Second, the high rate of obstetrics complications in detected cases is troublesome. On the one hand, it confirms the idea that the strategy could have identified cases at worse prognosis, while on the other hand, it clearly underlines that clinical management has to be improved. Even if the diagnosis of GDM may be per se a therapeutic achievement because affected cases are aware of the increased risk of complications (obstructed labour, preeclampsia or neonatal maladaptation) and could refer earlier and to more equipped centers, efforts should be taken to improve prevention of complications with more effective life-habit consultations and with the increased use of the pharmacological armamentarium (metformin, glyburide or insulin). Referral for weekly monitoring was low and we did not attempt to actively investigate the adherence to diet and therapeutic prescriptions. The project did not foresee sufficient attention to this important but challenging part of the management of GDM. Planning specific training at the hospital and in the community and implementing a dedicated team for therapy could fill this gap.

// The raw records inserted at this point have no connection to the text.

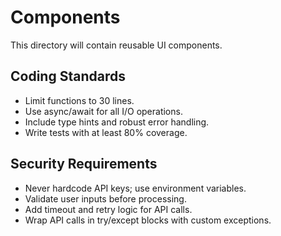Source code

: # Components

This directory will contain reusable UI components.

## Coding Standards
- Limit functions to 30 lines.
- Use async/await for all I/O operations.
- Include type hints and robust error handling.
- Write tests with at least 80% coverage.

## Security Requirements
- Never hardcode API keys; use environment variables.
- Validate user inputs before processing.
- Add timeout and retry logic for API calls.
- Wrap API calls in try/except blocks with custom exceptions.

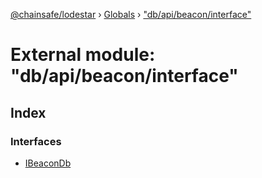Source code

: [@chainsafe/lodestar](../README.md) › [Globals](../globals.md) › ["db/api/beacon/interface"](_db_api_beacon_interface_.md)

# External module: "db/api/beacon/interface"

## Index

### Interfaces

* [IBeaconDb](../interfaces/_db_api_beacon_interface_.ibeacondb.md)
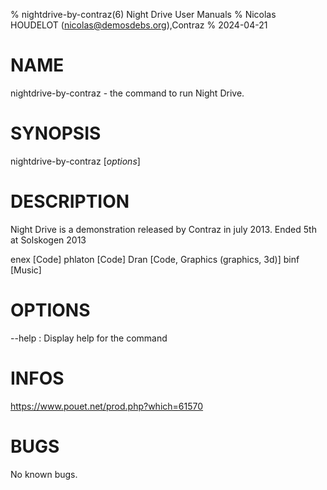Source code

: % nightdrive-by-contraz(6) Night Drive User Manuals
% Nicolas HOUDELOT (nicolas@demosdebs.org),Contraz
% 2024-04-21

# NAME
nightdrive-by-contraz - the command to run Night Drive.

# SYNOPSIS
nightdrive-by-contraz [*options*]

# DESCRIPTION
Night Drive is a demonstration released by Contraz in july 2013.
Ended 5th at Solskogen 2013

enex [Code]
phlaton [Code]
Dran [Code, Graphics (graphics, 3d)]
binf [Music]

# OPTIONS
\--help
:   Display help for the command

# INFOS
https://www.pouet.net/prod.php?which=61570

# BUGS
No known bugs.
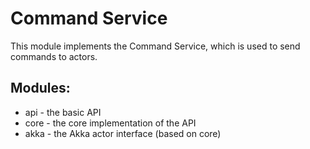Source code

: Command Service
=====================

This module implements the Command Service, which is used to send commands to actors.

Modules:
--------

* api - the basic API
* core - the core implementation of the API
* akka - the Akka actor interface (based on core)
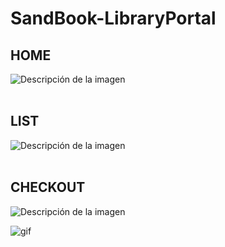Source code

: # SandBook-LibraryPortal

## HOME
![Descripción de la imagen](https://i.postimg.cc/rFQ0dHG6/1.jpg)
<br><br>

## LIST
![Descripción de la imagen](https://i.postimg.cc/sgxB5JKM/2.jpg)
<br><br>

## CHECKOUT
![Descripción de la imagen](https://i.postimg.cc/y8GDjSrv/3.jpg)

![gif](https://i.postimg.cc/8PV9FKpb/8c782m.gif)
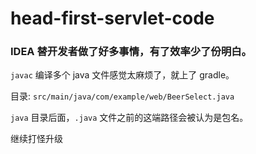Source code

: # head-first-servlet-code

### IDEA 替开发者做了好多事情，有了效率少了份明白。

`javac` 编译多个 java 文件感觉太麻烦了，就上了 gradle。

目录: `src/main/java/com/example/web/BeerSelect.java`

`java` 目录后面，`.java` 文件之前的这端路径会被认为是包名。


继续打怪升级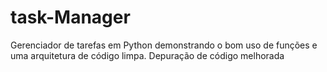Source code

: # task-Manager
Gerenciador de tarefas em Python demonstrando o bom uso de funções e uma arquitetura de código limpa.
Depuração de código melhorada
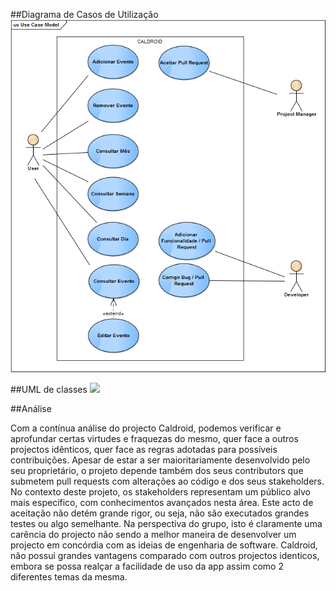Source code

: ##Diagrama de Casos de Utilização
![ScreenShot](https://raw.githubusercontent.com/carvalhofilipe1995/Caldroid/master/ESOF-docs/Use%20Case%20Model.bmp)

##UML de classes
<img src="https://raw.github.com/carvalhofilipe1995/Caldroid/master/ESOF-docs/UML-Diagram.jpg">

##Análise

Com a contínua análise do projecto Caldroid, podemos verificar e aprofundar certas virtudes e fraquezas do mesmo, quer face a outros projectos idênticos, quer face as regras adotadas para possíveis contribuições.
Apesar de estar a ser maioritariamente desenvolvido pelo seu proprietário, o projeto depende também dos seus contributors que submetem pull requests com alterações ao código e dos seus stakeholders. No contexto deste projeto, os stakeholders representam um público alvo mais específico, com conhecimentos avançados nesta área. Este acto de aceitação não detém grande rigor, ou seja, não são executados grandes testes ou algo semelhante. Na perspectiva do grupo, isto é claramente uma carência do projecto não sendo a melhor maneira de desenvolver um projecto em concórdia com as ideias de engenharia de software.
Caldroid, não possui grandes vantagens comparado com outros projectos identicos, embora se possa realçar a facilidade de uso da app assim como 2 diferentes temas da mesma.



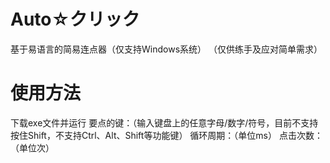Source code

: # Auto☆クリック
基于易语言的简易连点器（仅支持Windows系统）</d>
（仅供练手及应对简单需求）</d>

# 使用方法
下载exe文件并运行</d>
要点的键：（输入键盘上的任意字母/数字/符号，目前不支持按住Shift，不支持Ctrl、Alt、Shift等功能键）</d>
循环周期：（单位ms）</d>
点击次数：（单位次）</d>
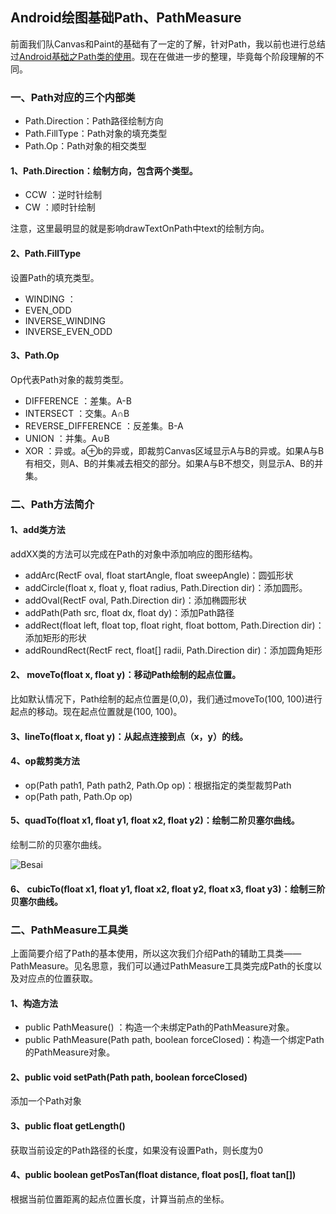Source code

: ## Android绘图基础Path、PathMeasure
前面我们队Canvas和Paint的基础有了一定的了解，针对Path，我以前也进行总结过[Android基础之Path类的使用](http://blog.csdn.net/mr_dsw/article/details/48931515)。现在在做进一步的整理，毕竟每个阶段理解的不同。

### 一、Path对应的三个内部类
- Path.Direction：Path路径绘制方向
- Path.FillType：Path对象的填充类型
- Path.Op：Path对象的相交类型

#### 1、Path.Direction：绘制方向，包含两个类型。

- CCW ：逆时针绘制
- CW ：顺时针绘制

注意，这里最明显的就是影响drawTextOnPath中text的绘制方向。

#### 2、Path.FillType

设置Path的填充类型。

- WINDING ：
- EVEN_ODD 
- INVERSE_WINDING 
- INVERSE_EVEN_ODD


#### 3、Path.Op

Op代表Path对象的裁剪类型。

- DIFFERENCE ：差集。A-B
- INTERSECT ：交集。A∩B
- REVERSE_DIFFERENCE ：反差集。B-A
- UNION ：并集。A∪B
- XOR ：异或。a⊕b的异或，即裁剪Canvas区域显示A与B的异或。如果A与B有相交，则A、B的并集减去相交的部分。如果A与B不想交，则显示A、B的并集。


### 二、Path方法简介

#### 1、add类方法
addXX类的方法可以完成在Path的对象中添加响应的图形结构。

- addArc(RectF oval, float startAngle, float sweepAngle)：圆弧形状
- addCircle(float x, float y, float radius, Path.Direction dir)：添加圆形。
- addOval(RectF oval, Path.Direction dir)：添加椭圆形状
- addPath(Path src, float dx, float dy)：添加Path路径
- addRect(float left, float top, float right, float bottom, Path.Direction dir)：添加矩形的形状
- addRoundRect(RectF rect, float[] radii, Path.Direction dir)：添加圆角矩形

#### 2、	moveTo(float x, float y)：移动Path绘制的起点位置。
比如默认情况下，Path绘制的起点位置是(0,0)，我们通过moveTo(100, 100)进行起点的移动。现在起点位置就是(100, 100)。

#### 3、lineTo(float x, float y)：从起点连接到点（x，y）的线。


#### 4、op裁剪类方法

- op(Path path1, Path path2, Path.Op op)：根据指定的类型裁剪Path
- op(Path path, Path.Op op)

#### 5、quadTo(float x1, float y1, float x2, float y2)：绘制二阶贝塞尔曲线。
绘制二阶的贝塞尔曲线。

![Besai]()


#### 6、	cubicTo(float x1, float y1, float x2, float y2, float x3, float y3)：绘制三阶贝塞尔曲线。


### 二、PathMeasure工具类
上面简要介绍了Path的基本使用，所以这次我们介绍Path的辅助工具类——PathMeasure。见名思意，我们可以通过PathMeasure工具类完成Path的长度以及对应点的位置获取。

#### 1、构造方法
- public PathMeasure() ：构造一个未绑定Path的PathMeasure对象。
- public PathMeasure(Path path, boolean forceClosed)：构造一个绑定Path的PathMeasure对象。

#### 2、public void setPath(Path path, boolean forceClosed)
添加一个Path对象

#### 3、public float getLength()
获取当前设定的Path路径的长度，如果没有设置Path，则长度为0

#### 4、public boolean getPosTan(float distance, float pos[], float tan[])
根据当前位置距离的起点位置长度，计算当前点的坐标。


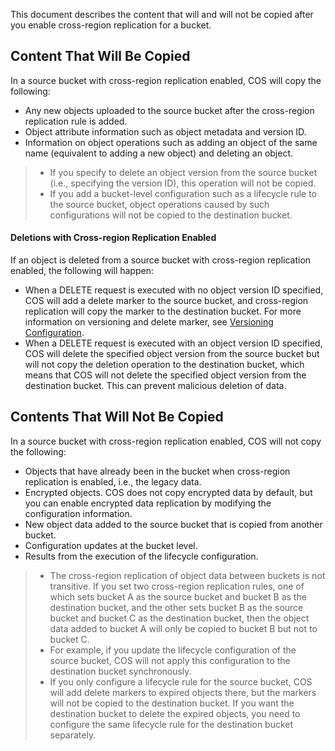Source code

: This document describes the content that will and will not be copied after you enable cross-region replication for a bucket.

## Content That Will Be Copied

In a source bucket with cross-region replication enabled, COS will copy the following:

- Any new objects uploaded to the source bucket after the cross-region replication rule is added.
- Object attribute information such as object metadata and version ID.
- Information on object operations such as adding an object of the same name (equivalent to adding a new object) and deleting an object.

>- If you specify to delete an object version from the source bucket (i.e., specifying the version ID), this operation will not be copied.
> - If you add a bucket-level configuration such as a lifecycle rule to the source bucket, object operations caused by such configurations will not be copied to the destination bucket.

#### Deletions with Cross-region Replication Enabled

If an object is deleted from a source bucket with cross-region replication enabled, the following will happen:

- When a DELETE request is executed with no object version ID specified, COS will add a delete marker to the source bucket, and cross-region replication will copy the marker to the destination bucket. For more information on versioning and delete marker, see [Versioning Configuration](/document/product/436/19884).
- When a DELETE request is executed with an object version ID specified, COS will delete the specified object version from the source bucket but will not copy the deletion operation to the destination bucket, which means that COS will not delete the specified object version from the destination bucket. This can prevent malicious deletion of data.

## Contents That Will Not Be Copied

In a source bucket with cross-region replication enabled, COS will not copy the following:

- Objects that have already been in the bucket when cross-region replication is enabled, i.e., the legacy data.
- Encrypted objects. COS does not copy encrypted data by default, but you can enable encrypted data replication by modifying the configuration information.
- New object data added to the source bucket that is copied from another bucket.
- Configuration updates at the bucket level.
- Results from the execution of the lifecycle configuration.

>- The cross-region replication of object data between buckets is not transitive. If you set two cross-region replication rules, one of which sets bucket A as the source bucket and bucket B as the destination bucket, and the other sets bucket B as the source bucket and bucket C as the destination bucket, then the object data added to bucket A will only be copied to bucket B but not to bucket C.
>- For example, if you update the lifecycle configuration of the source bucket, COS will not apply this configuration to the destination bucket synchronously.
>- If you only configure a lifecycle rule for the source bucket, COS will add delete markers to expired objects there, but the markers will not be copied to the destination bucket. If you want the destination bucket to delete the expired objects, you need to configure the same lifecycle rule for the destination bucket separately.
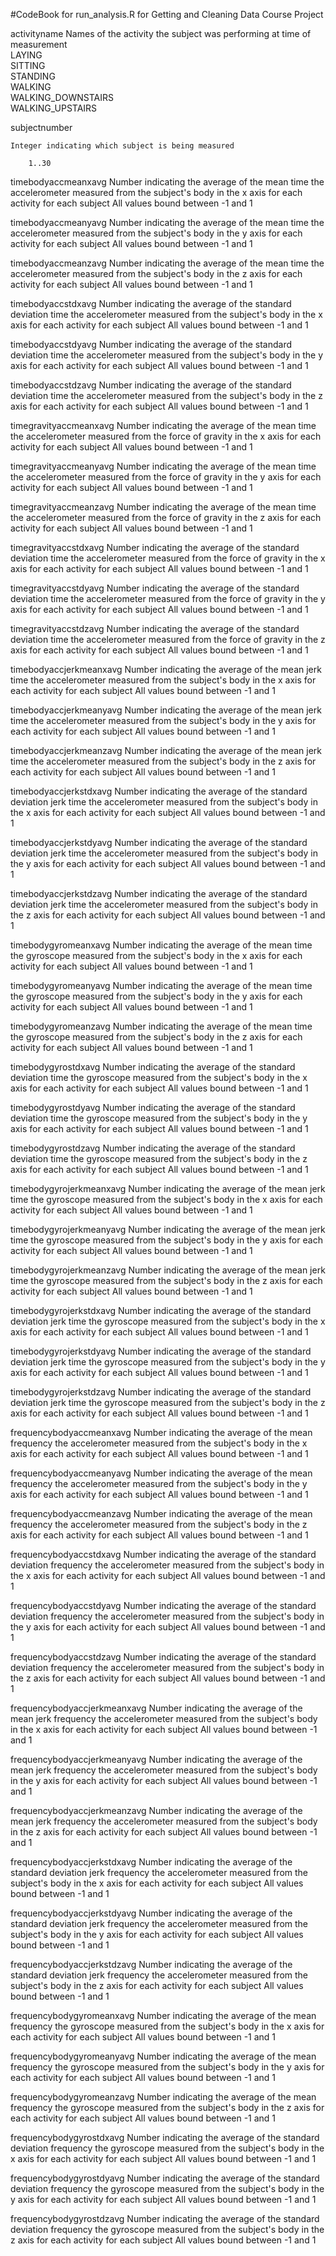 #CodeBook for run_analysis.R for Getting and Cleaning Data Course Project

activityname
    Names of the activity the subject was performing at time of measurement    
        LAYING              
        SITTING  
        STANDING            
        WALKING              
        WALKING_DOWNSTAIRS  
        WALKING_UPSTAIRS

subjectnumber

    Integer indicating which subject is being measured

        1..30
        
timebodyaccmeanxavg
    Number indicating the average of the mean time the accelerometer measured from the subject's body in the x axis for each activity for each subject
        All values bound between -1 and 1
        
timebodyaccmeanyavg
    Number indicating the average of the mean time the accelerometer measured from the subject's body in the y axis for each activity for each subject
        All values bound between -1 and 1
        
timebodyaccmeanzavg
    Number indicating the average of the mean time the accelerometer measured from the subject's body in the z axis for each activity for each subject
        All values bound between -1 and 1
        
timebodyaccstdxavg
    Number indicating the average of the standard deviation time the accelerometer measured from the subject's body in the x axis for each activity for each subject
        All values bound between -1 and 1
        
timebodyaccstdyavg
    Number indicating the average of the standard deviation time the accelerometer measured from the subject's body in the y axis for each activity for each subject
        All values bound between -1 and 1
        
timebodyaccstdzavg
    Number indicating the average of the standard deviation time the accelerometer measured from the subject's body in the z axis for each activity for each subject
        All values bound between -1 and 1
        
timegravityaccmeanxavg
    Number indicating the average of the mean time the accelerometer measured from the force of gravity in the x axis for each activity for each subject
        All values bound between -1 and 1
        
timegravityaccmeanyavg
    Number indicating the average of the mean time the accelerometer measured from the force of gravity in the y axis for each activity for each subject
        All values bound between -1 and 1
        
timegravityaccmeanzavg
    Number indicating the average of the mean time the accelerometer measured from the force of gravity in the z axis for each activity for each subject
        All values bound between -1 and 1
        
timegravityaccstdxavg
    Number indicating the average of the standard deviation time the accelerometer measured from the force of gravity in the x axis for each activity for each subject
        All values bound between -1 and 1
        
timegravityaccstdyavg
    Number indicating the average of the standard deviation time the accelerometer measured from the force of gravity in the y axis for each activity for each subject
        All values bound between -1 and 1
        
timegravityaccstdzavg
    Number indicating the average of the standard deviation time the accelerometer measured from the force of gravity in the z axis for each activity for each subject
        All values bound between -1 and 1
        
timebodyaccjerkmeanxavg
    Number indicating the average of the mean jerk time the accelerometer measured from the subject's body in the x axis for each activity for each subject
        All values bound between -1 and 1
        
timebodyaccjerkmeanyavg
    Number indicating the average of the mean jerk time the accelerometer measured from the subject's body in the y axis for each activity for each subject
        All values bound between -1 and 1
        
timebodyaccjerkmeanzavg
    Number indicating the average of the mean jerk time the accelerometer measured from the subject's body in the z axis for each activity for each subject
        All values bound between -1 and 1
        
timebodyaccjerkstdxavg
    Number indicating the average of the standard deviation jerk time the accelerometer measured from the subject's body in the x axis for each activity for each subject
        All values bound between -1 and 1
        
timebodyaccjerkstdyavg
    Number indicating the average of the standard deviation jerk time the accelerometer measured from the subject's body in the y axis for each activity for each subject
        All values bound between -1 and 1
        
timebodyaccjerkstdzavg
    Number indicating the average of the standard deviation jerk time the accelerometer measured from the subject's body in the z axis for each activity for each subject
        All values bound between -1 and 1
        
timebodygyromeanxavg
    Number indicating the average of the mean time the gyroscope measured from the subject's body in the x axis for each activity for each subject
        All values bound between -1 and 1
        
timebodygyromeanyavg
    Number indicating the average of the mean time the gyroscope measured from the subject's body in the y axis for each activity for each subject
        All values bound between -1 and 1
        
timebodygyromeanzavg
    Number indicating the average of the mean time the gyroscope measured from the subject's body in the z axis for each activity for each subject
        All values bound between -1 and 1
        
timebodygyrostdxavg
    Number indicating the average of the standard deviation time the gyroscope measured from the subject's body in the x axis for each activity for each subject
        All values bound between -1 and 1
        
timebodygyrostdyavg
    Number indicating the average of the standard deviation time the gyroscope measured from the subject's body in the y axis for each activity for each subject
        All values bound between -1 and 1
        
timebodygyrostdzavg
    Number indicating the average of the standard deviation time the gyroscope measured from the subject's body in the z axis for each activity for each subject
        All values bound between -1 and 1
        
timebodygyrojerkmeanxavg
    Number indicating the average of the mean jerk time the gyroscope measured from the subject's body in the x axis for each activity for each subject
        All values bound between -1 and 1
        
timebodygyrojerkmeanyavg
    Number indicating the average of the mean jerk time the gyroscope measured from the subject's body in the y axis for each activity for each subject
        All values bound between -1 and 1
        
timebodygyrojerkmeanzavg
    Number indicating the average of the mean jerk time the gyroscope measured from the subject's body in the z axis for each activity for each subject
        All values bound between -1 and 1
        
timebodygyrojerkstdxavg
    Number indicating the average of the standard deviation jerk time the gyroscope measured from the subject's body in the x axis for each activity for each subject
        All values bound between -1 and 1
        
timebodygyrojerkstdyavg
    Number indicating the average of the standard deviation jerk time the gyroscope measured from the subject's body in the y axis for each activity for each subject
        All values bound between -1 and 1
        
timebodygyrojerkstdzavg
    Number indicating the average of the standard deviation jerk time the gyroscope measured from the subject's body in the z axis for each activity for each subject
        All values bound between -1 and 1
        
frequencybodyaccmeanxavg
    Number indicating the average of the mean frequency the accelerometer measured from the subject's body in the x axis for each activity for each subject
        All values bound between -1 and 1
        
frequencybodyaccmeanyavg
    Number indicating the average of the mean frequency the accelerometer measured from the subject's body in the y axis for each activity for each subject
        All values bound between -1 and 1
        
frequencybodyaccmeanzavg
    Number indicating the average of the mean frequency the accelerometer measured from the subject's body in the z axis for each activity for each subject
        All values bound between -1 and 1
        
frequencybodyaccstdxavg
    Number indicating the average of the standard deviation frequency the accelerometer measured from the subject's body in the x axis for each activity for each subject
        All values bound between -1 and 1
        
frequencybodyaccstdyavg
    Number indicating the average of the standard deviation frequency the accelerometer measured from the subject's body in the y axis for each activity for each subject
        All values bound between -1 and 1
        
frequencybodyaccstdzavg
    Number indicating the average of the standard deviation frequency the accelerometer measured from the subject's body in the z axis for each activity for each subject
        All values bound between -1 and 1
        
frequencybodyaccjerkmeanxavg
    Number indicating the average of the mean jerk frequency the accelerometer measured from the subject's body in the x axis for each activity for each subject
        All values bound between -1 and 1
        
frequencybodyaccjerkmeanyavg
    Number indicating the average of the mean jerk frequency the accelerometer measured from the subject's body in the y axis for each activity for each subject
        All values bound between -1 and 1
        
frequencybodyaccjerkmeanzavg
    Number indicating the average of the mean jerk frequency the accelerometer measured from the subject's body in the z axis for each activity for each subject
        All values bound between -1 and 1
        
frequencybodyaccjerkstdxavg
    Number indicating the average of the standard deviation jerk frequency the accelerometer measured from the subject's body in the x axis for each activity for each subject
        All values bound between -1 and 1
        
frequencybodyaccjerkstdyavg
    Number indicating the average of the standard deviation jerk frequency the accelerometer measured from the subject's body in the y axis for each activity for each subject
        All values bound between -1 and 1
        
frequencybodyaccjerkstdzavg
    Number indicating the average of the standard deviation jerk frequency the accelerometer measured from the subject's body in the z axis for each activity for each subject
        All values bound between -1 and 1
        
frequencybodygyromeanxavg
    Number indicating the average of the mean frequency the gyroscope measured from the subject's body in the x axis for each activity for each subject
        All values bound between -1 and 1
        
frequencybodygyromeanyavg
    Number indicating the average of the mean frequency the gyroscope measured from the subject's body in the y axis for each activity for each subject
        All values bound between -1 and 1
        
frequencybodygyromeanzavg
    Number indicating the average of the mean frequency the gyroscope measured from the subject's body in the z axis for each activity for each subject
        All values bound between -1 and 1
        
frequencybodygyrostdxavg
    Number indicating the average of the standard deviation frequency the gyroscope measured from the subject's body in the x axis for each activity for each subject
        All values bound between -1 and 1
        
frequencybodygyrostdyavg
    Number indicating the average of the standard deviation frequency the gyroscope measured from the subject's body in the y axis for each activity for each subject
        All values bound between -1 and 1
        
frequencybodygyrostdzavg
    Number indicating the average of the standard deviation frequency the gyroscope measured from the subject's body in the z axis for each activity for each subject
        All values bound between -1 and 1
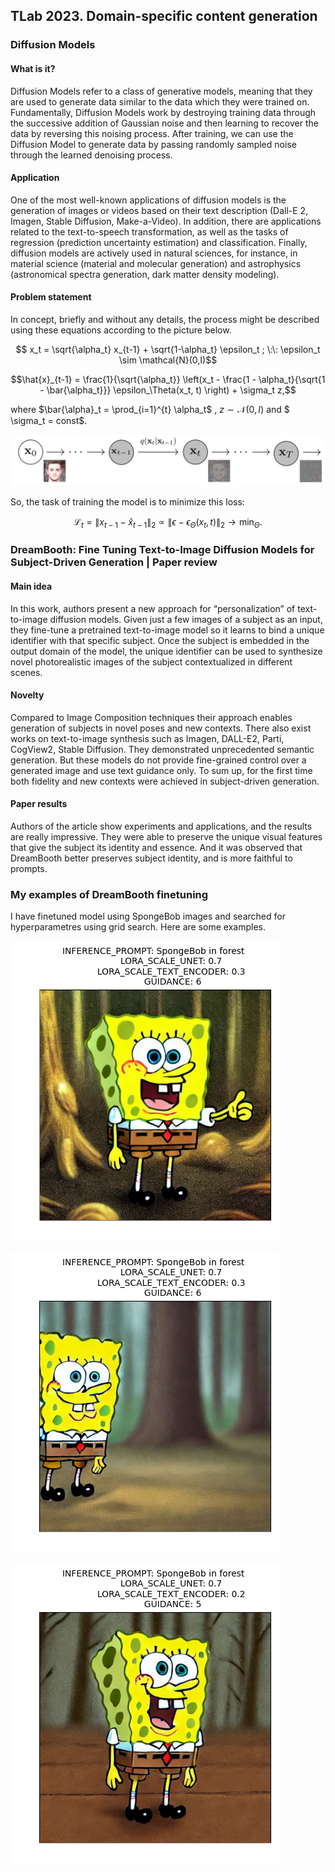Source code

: ## TLab 2023. Domain-specific content generation

### Diffusion Models

####  What is it?

Diffusion Models refer to a class of generative models, meaning that they are used to generate data similar to the data which they were trained on. Fundamentally, Diffusion Models work by destroying training data through the successive addition of Gaussian noise and then learning to recover the data by reversing this noising process. After training, we can use the Diffusion Model to generate data by passing randomly sampled noise through the learned denoising process.

####  Application

One of the most well-known applications of diffusion models is the generation of images or videos based on their text description (Dall-E 2, Imagen, Stable Diffusion, Make-a-Video). In addition, there are applications related to the text-to-speech transformation, as well as the tasks of regression (prediction uncertainty estimation) and classification. Finally, diffusion models are actively used in natural sciences, for instance, in material science (material and molecular generation) and astrophysics (astronomical spectra generation, dark matter density modeling).

####  Problem statement

In concept, briefly and without any details, the process might be described using these equations according to the picture below.

<!-- ![photo](diffusion_model.png)  -->

$$ x_t = \sqrt{\alpha_t} x_{t-1} + \sqrt{1-\alpha_t} \epsilon_t ; \:\: \epsilon_t \sim \mathcal{N}(0,I)$$


$$\hat{x}_{t-1} = \frac{1}{\sqrt{\alpha_t}} \left(x_t - \frac{1 - \alpha_t}{\sqrt{1 - \bar{\alpha_t}}} \epsilon_\Theta(x_t, t) \right) + \sigma_t z,$$  

where $\bar{\alpha}_t = \prod_{i=1}^{t} \alpha_t$ ,  $z \sim \mathcal{N}(0,I)$ and $ \sigma_t = const$.

![photo](diffusion_model.png) 

So, the task of training the model is to minimize this loss:

$$ \mathcal{L}_t = \|x_{t-1} - \hat{x}_{t-1}\|_2 \propto \| \epsilon - \epsilon_\Theta(x_t, t)\|_2 \rightarrow \min_{\Theta} .$$


### DreamBooth: Fine Tuning Text-to-Image Diffusion Models for Subject-Driven Generation | Paper review

####   Main idea 

In this work, authors present a new approach for “personalization” of text-to-image diffusion models. Given just a few images of a subject as an input, they fine-tune a pretrained text-to-image model so it learns to bind a unique identifier with that specific subject. Once the subject is embedded in the output domain of the model, the unique identifier can be used to synthesize novel photorealistic images of the subject contextualized in different scenes.

####  Novelty

Compared to Image Composition techniques their approach enables generation of subjects in novel poses and new contexts. There also exist works on text-to-image synthesis such as Imagen, DALL-E2, Parti, CogView2, Stable Diffusion. They demonstrated unprecedented semantic generation. But these models do not provide fine-grained control over a generated image and use text guidance only. To sum up, for the first time both fidelity and new contexts were achieved in subject-driven generation.

 ####  Paper results

Authors of the article show experiments and applications, and the results are really impressive. They were able to preserve the unique visual features that give the subject its identity and essence. And it was observed that DreamBooth better preserves subject identity, and is more faithful to prompts.

### My examples of DreamBooth finetuning
I have finetuned model using SpongeBob images and searched for hyperparametres using grid search. Here are some examples.

![photo](output1.png)

![photo](output2.png)

![photo](output3.png)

Some limitations of the study deserve to be commented. First, inference made on the prevalence of GDM is theoretical and should be interpreted with caution. Even if we did not show significant differences in the available baseline characteristics between women who did and did not return for confirmation (data not shown), we cannot exclude some other relevant selection bias. Second, even if the study was implemented within an everyday clinical activity of antenatal care, there is a need for validation in other contexts. In particular, one has to investigate the acceptability and effectiveness in rural areas. Third, economical evaluations were not done. Implementation of any policy needs to be supported by in-depth and reliable cost–benefit analyses, in particular in remote settings. Unfortunately, our study was not designed to address this issue. We calculated that the crude costs for running the service (including consumable, salaries, refunds for confirmation-related journeys and costs of the glucometers) corresponded to 170 Euros per identified case of GDM (data not shown) but we were unable to quantify the benefits. Much larger samples with precise information on the outcomes are necessary. To note, given the difficulties in designing such studies, one may consider theoretical rather than real-life economic analyses.

Conclusion

GDM is not rare in low-resource countries and may deserve consideration in public health interventions. Our protocol of diagnosis has some pros and cons but merits consideration, in particular if validated in other contexts. However, the strategy needs to be improved and several challenges remain. Priorities include the need to enhance sensitivity without increasing costs and the diffusion of the clinical know-how among healthcare givers.